(Saved data entries)
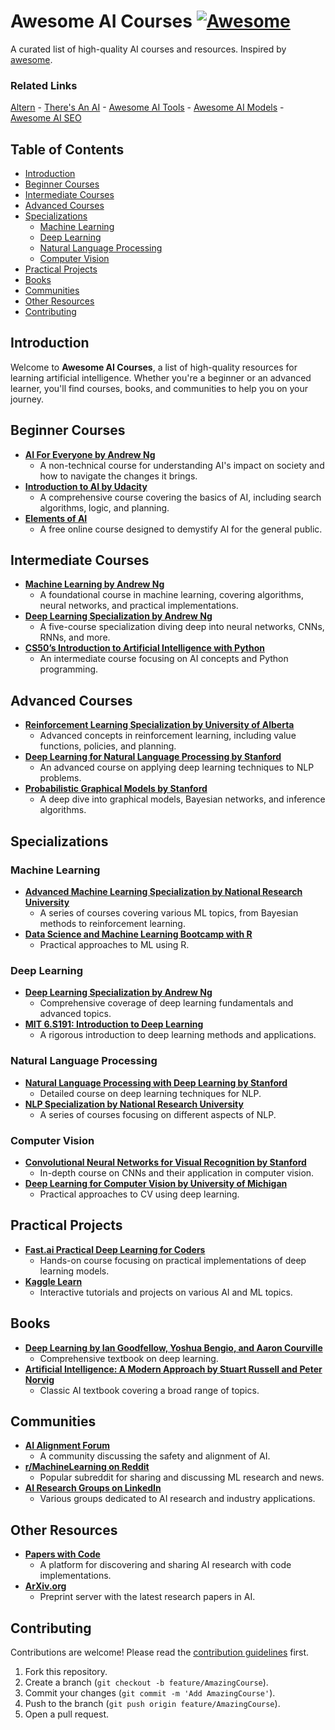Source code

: # Awesome AI Courses [![Awesome](https://awesome.re/badge.svg)](https://awesome.re)

A curated list of high-quality AI courses and resources. Inspired by [awesome](https://github.com/sindresorhus/awesome).

### Related Links

[Altern](https://altern.ai) -  [There's An AI](https://theresanai.com) - [Awesome AI Tools](https://github.com/mahseema/awesome-ai-tools) - [Awesome AI Models](https://github.com/dariubs/awesome-ai-models) - [Awesome AI SEO](https://github.com/xaramore/awesome-ai-seo)

## Table of Contents

- [Introduction](#introduction)
- [Beginner Courses](#beginner-courses)
- [Intermediate Courses](#intermediate-courses)
- [Advanced Courses](#advanced-courses)
- [Specializations](#specializations)
  - [Machine Learning](#machine-learning)
  - [Deep Learning](#deep-learning)
  - [Natural Language Processing](#natural-language-processing)
  - [Computer Vision](#computer-vision)
- [Practical Projects](#practical-projects)
- [Books](#books)
- [Communities](#communities)
- [Other Resources](#other-resources)
- [Contributing](#contributing)

## Introduction

Welcome to **Awesome AI Courses**, a list of high-quality resources for learning artificial intelligence. Whether you're a beginner or an advanced learner, you'll find courses, books, and communities to help you on your journey.

## Beginner Courses

- **[AI For Everyone by Andrew Ng](https://www.coursera.org/learn/ai-for-everyone)**
  - A non-technical course for understanding AI's impact on society and how to navigate the changes it brings.
- **[Introduction to AI by Udacity](https://www.udacity.com/course/intro-to-artificial-intelligence--cs271)**
  - A comprehensive course covering the basics of AI, including search algorithms, logic, and planning.
- **[Elements of AI](https://www.elementsofai.com/)**
  - A free online course designed to demystify AI for the general public.

## Intermediate Courses

- **[Machine Learning by Andrew Ng](https://www.coursera.org/learn/machine-learning)**
  - A foundational course in machine learning, covering algorithms, neural networks, and practical implementations.
- **[Deep Learning Specialization by Andrew Ng](https://www.coursera.org/specializations/deep-learning)**
  - A five-course specialization diving deep into neural networks, CNNs, RNNs, and more.
- **[CS50’s Introduction to Artificial Intelligence with Python](https://www.edx.org/course/cs50s-introduction-to-artificial-intelligence-with-python)**
  - An intermediate course focusing on AI concepts and Python programming.

## Advanced Courses

- **[Reinforcement Learning Specialization by University of Alberta](https://www.coursera.org/specializations/reinforcement-learning)**
  - Advanced concepts in reinforcement learning, including value functions, policies, and planning.
- **[Deep Learning for Natural Language Processing by Stanford](http://web.stanford.edu/class/cs224n/)**
  - An advanced course on applying deep learning techniques to NLP problems.
- **[Probabilistic Graphical Models by Stanford](https://www.coursera.org/specializations/probabilistic-graphical-models)**
  - A deep dive into graphical models, Bayesian networks, and inference algorithms.

## Specializations

### Machine Learning

- **[Advanced Machine Learning Specialization by National Research University](https://www.coursera.org/specializations/aml)**
  - A series of courses covering various ML topics, from Bayesian methods to reinforcement learning.
- **[Data Science and Machine Learning Bootcamp with R](https://www.udemy.com/course/data-science-and-machine-learning-bootcamp-with-r/)**
  - Practical approaches to ML using R.

### Deep Learning

- **[Deep Learning Specialization by Andrew Ng](https://www.coursera.org/specializations/deep-learning)**
  - Comprehensive coverage of deep learning fundamentals and advanced topics.
- **[MIT 6.S191: Introduction to Deep Learning](http://introtodeeplearning.com/)**
  - A rigorous introduction to deep learning methods and applications.

### Natural Language Processing

- **[Natural Language Processing with Deep Learning by Stanford](http://web.stanford.edu/class/cs224n/)**
  - Detailed course on deep learning techniques for NLP.
- **[NLP Specialization by National Research University](https://www.coursera.org/specializations/nlp)**
  - A series of courses focusing on different aspects of NLP.

### Computer Vision

- **[Convolutional Neural Networks for Visual Recognition by Stanford](http://cs231n.stanford.edu/)**
  - In-depth course on CNNs and their application in computer vision.
- **[Deep Learning for Computer Vision by University of Michigan](https://www.coursera.org/learn/deep-learning-for-computer-vision)**
  - Practical approaches to CV using deep learning.

## Practical Projects

- **[Fast.ai Practical Deep Learning for Coders](https://course.fast.ai/)**
  - Hands-on course focusing on practical implementations of deep learning models.
- **[Kaggle Learn](https://www.kaggle.com/learn/overview)**
  - Interactive tutorials and projects on various AI and ML topics.

## Books

- **[Deep Learning by Ian Goodfellow, Yoshua Bengio, and Aaron Courville](https://www.deeplearningbook.org/)**
  - Comprehensive textbook on deep learning.
- **[Artificial Intelligence: A Modern Approach by Stuart Russell and Peter Norvig](http://aima.cs.berkeley.edu/)**
  - Classic AI textbook covering a broad range of topics.

## Communities

- **[AI Alignment Forum](https://www.alignmentforum.org/)**
  - A community discussing the safety and alignment of AI.
- **[r/MachineLearning on Reddit](https://www.reddit.com/r/MachineLearning/)**
  - Popular subreddit for sharing and discussing ML research and news.
- **[AI Research Groups on LinkedIn](https://www.linkedin.com/groups/)** 
  - Various groups dedicated to AI research and industry applications.

## Other Resources

- **[Papers with Code](https://paperswithcode.com/)**
  - A platform for discovering and sharing AI research with code implementations.
- **[ArXiv.org](https://arxiv.org/)** 
  - Preprint server with the latest research papers in AI.

## Contributing

Contributions are welcome! Please read the [contribution guidelines](CONTRIBUTING.md) first.

1. Fork this repository.
2. Create a branch (`git checkout -b feature/AmazingCourse`).
3. Commit your changes (`git commit -m 'Add AmazingCourse'`).
4. Push to the branch (`git push origin feature/AmazingCourse`).
5. Open a pull request.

-- PROBLEM --
What is needed is an exact copy of the lines above, from the one containing "## Practical Projects" through the one containing "- **[AI Alignment", with nothing added.

-- ANSWER SECTION --
## Practical Projects

- **[Fast.ai Practical Deep Learning for Coders](https://course.fast.ai/)**
  - Hands-on course focusing on practical implementations of deep learning models.
- **[Kaggle Learn](https://www.kaggle.com/learn/overview)**
  - Interactive tutorials and projects on various AI and ML topics.

## Books

- **[Deep Learning by Ian Goodfellow, Yoshua Bengio, and Aaron Courville](https://www.deeplearningbook.org/)**
  - Comprehensive textbook on deep learning.
- **[Artificial Intelligence: A Modern Approach by Stuart Russell and Peter Norvig](http://aima.cs.berkeley.edu/)**
  - Classic AI textbook covering a broad range of topics.

## Communities

- **[AI Alignment Forum](https://www.alignmentforum.org/)**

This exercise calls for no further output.